Models on energy transition scenarios are more and more considered by policymakers. They can be used as valuable tools to evaluate the effectiveness in the reduction of negative externalities. For example, the Greater Berlin model has shown that population exposure to road traffic noise depends largely on intra-day travel patterns of the citizens (see Kaddoura et al. 2017). The combination of these transport models with vehicle emission models can be used to identify relevant policies that can be used by local authorities (see Kickhöfer and Nagel 2016). The model used in MATsim and adopted in our anlysis is based on the Handbook on Emission Factors for Road Transport (HBEFA). More details on the implementation of the model are reported in Kickhöfer et al. (2013).

Agent-based models operate at the level of the individual who chooses its transport mode, its route between the origin–destinations pairs and its departure time. These agents are allowed to change their decisions when they are offered better alternatives. Since all trip information ia available, it is straightforward to use energy and environmental models to evaluate fuel consumption and pollution under each scenario.

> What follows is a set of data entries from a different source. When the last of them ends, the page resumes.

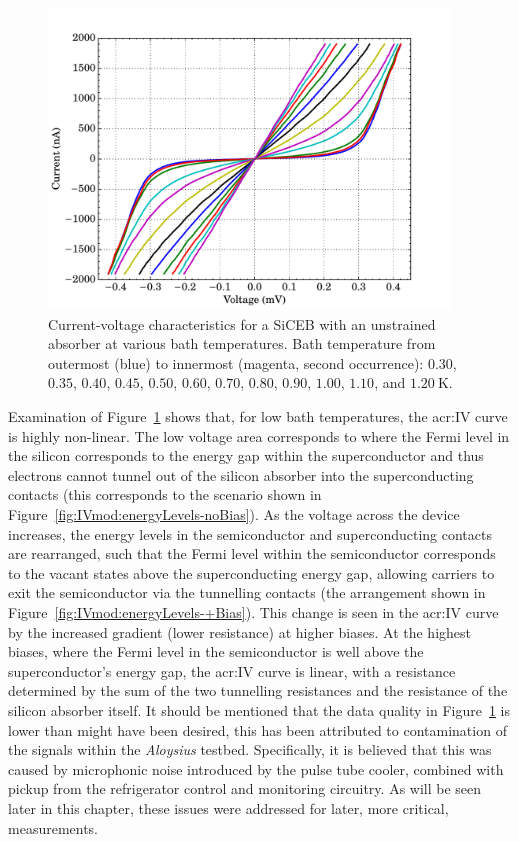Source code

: \begin{figure}[tb]
\begin{center}
\includegraphics[width = 0.95\textwidth]{figures/control_IVs}
\caption[Current-voltage characteristics for a SiCEB with an unstrained absorber]{Current-voltage characteristics for a SiCEB with an unstrained absorber at various bath temperatures. Bath temperature from outermost (blue) to innermost (magenta, second occurrence): $0.30$, $0.35$, $0.40$, $0.45$, $0.50$, $0.60$, $0.70$, $0.80$, $0.90$, $1.00$, $1.10$, and $1.20~\mathrm{K}$.}
\label{fig:controlIVs}
\end{center}
\end{figure}
\par 
Examination of Figure~\ref{fig:controlIVs} shows that, for low bath temperatures, the \gls{acr:IV} curve is highly non-linear. The low voltage area corresponds to where the Fermi level in the silicon corresponds to the energy gap within the superconductor and thus electrons cannot tunnel out of the silicon absorber into the superconducting contacts (this corresponds to the scenario shown in Figure~\ref{fig:IVmod:energyLevels-noBias}). As the voltage across the device increases, the energy levels in the semiconductor and superconducting contacts are rearranged, such that the Fermi level within the semiconductor corresponds to the vacant states above the superconducting energy gap, allowing carriers to exit the semiconductor via the tunnelling contacts (the arrangement shown in Figure~\ref{fig:IVmod:energyLevels-+Bias}). This change is seen in the \gls{acr:IV} curve by the increased gradient (lower resistance) at higher biases. At the highest biases, where the Fermi level in the semiconductor is well above the superconductor's energy gap, the \gls{acr:IV}  curve is linear, with a resistance determined by the sum of the two tunnelling resistances and the resistance of the silicon absorber itself. It should be mentioned that the data quality in Figure~\ref{fig:controlIVs} is lower than might have been desired, this has been attributed to contamination of the signals within the \textit{Aloysius} testbed. Specifically, it is believed that this was caused by microphonic noise introduced by the pulse tube cooler, combined with pickup from the refrigerator control and monitoring circuitry. As will be seen later in this chapter, these issues were addressed for later, more critical, measurements.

Including electric vehicles does not raise any particular challenges, but to be useful in practice and to fall within the scope of energy transition objectives, distinctive attributes of these vehicles should be taken into account. In particular, they should take into account the charging process and the limitation in travel distances that electric vehicles provide by comparison to vehicles that run on fossil energies. One of the most elaborate case studies that has considered electric mobility in Sweden is reported in Bischoff et al. (2019). The model considers freight and person transport. The data are collected from GTFS (General Transit Feed Specification) and OSM (OpenStreetMap) data files.

In general, the automotive industry is expanding to satisfy the human addiction to private cars. As far as electric vehicles are concerned, there has been several major innovations in the recent years, and even the progress in the main challenge for more efficient batteries has progressed at slower pace. Issues with respect to the autonomy of the batteries (autonomy and charging time) have been for a long time blocking points. A large research effort has been deployed with respect to these issues (see Rouhana and Saber 2020).

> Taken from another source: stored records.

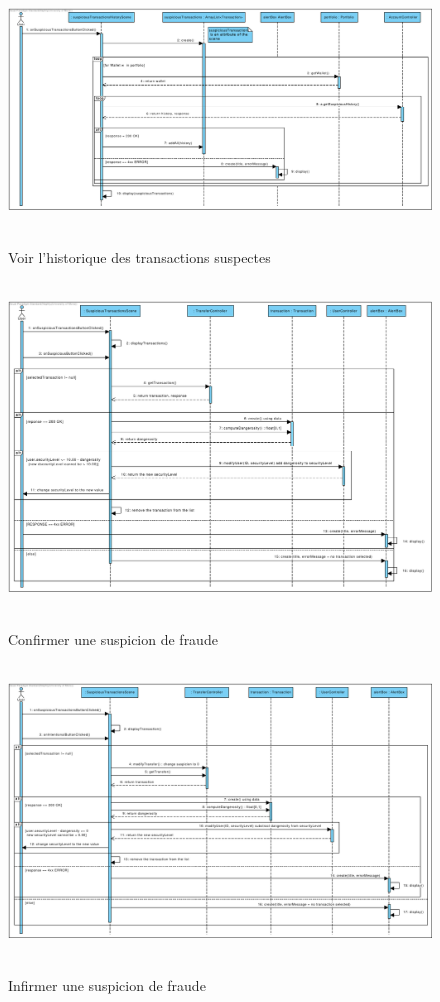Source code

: \documentclass[]{report}
\begin{document}
\newpage

\begin{figure}[h!]
\hbox{
	\centering\includegraphics[width=\linewidth]{img/Sequence 6 - Extension 6.pdf}
}
\caption{Voir l'historique des transactions suspectes}
\end{figure}

\newpage

\begin{figure}[h!]
\hbox{
	\centering\includegraphics[width=\linewidth]{img/Sequence 7 - Extension 6.pdf}
}
\caption{Confirmer une suspicion de fraude}
\end{figure}

\newpage

\begin{figure}[h!]
\hbox{
	\centering\includegraphics[width=\linewidth]{img/Sequence 8 - Extension 6.pdf}
}
\caption{Infirmer une suspicion de fraude}
\end{figure}
\end{document}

There exist three main charging technologies (see Xi et al. 2013). Level 1 batteries use a standard wall outlet producing a 110V/15A connection. The power provided by these batteries varies from 16 to 25 kWh, and full charging time varies from 12 to 18 h. Level 2 batteries use more powerful circuits, generally based on 220 V between 15 and 30 A. Level 3 quick charge uses a continuous electricity under a high-voltage system (400–500 V), and full charging time can take less than half an hour. This charging system is based on a relatively sophisticated equipment and cannot be deployed in residential locations due to technical problems with high voltage. On the other hand, at home, the recharging time is not a problem because the vehicles can stay for a sufficient time at night to recharge on a slow plug.

For example, for a lithium–ion battery with capacity 22 kWh, the charging duration is between 3 and 8 h in single phase alternating current with power 3.7 kW and voltage 230 V, 16–32 A. With three-phases current, the charging time drops to 1–2.5 h with a voltage of 400 V, and could even be in 20–30 min with 63 A. The performances in this case are almost similar to those provided by continuous current with charging power 50 kW and voltage 400 V/100 A.

In general, full charging requires 13 h, but 80% charging could take about 30 min using the most advanced technologies (see De Wolf and Smeers 2018).

Charging stations are either private, generally located at hotels and shopping malls, or public such as those located in motorways, in particular the quick charging stations. The accessibility of a charging station is a main factor to improve its usage. The optimal location of a given charging station will depend on its performance and charging time, in particular. Clearly, slow charging station will be not used at a satisfactory level when they are not accessible. With slow charging stations, users will generally prefer partial charging (see Xi et al. 2013). Slow charging stations are convenient when located at home, where charging of the private car is processed at night, but requires that the houses are equipped with a private parking space. One of the main challenges related to the deployment of slow charging stations in urban areas is the management of the difficult trade-off between the supply of charging time and parking space.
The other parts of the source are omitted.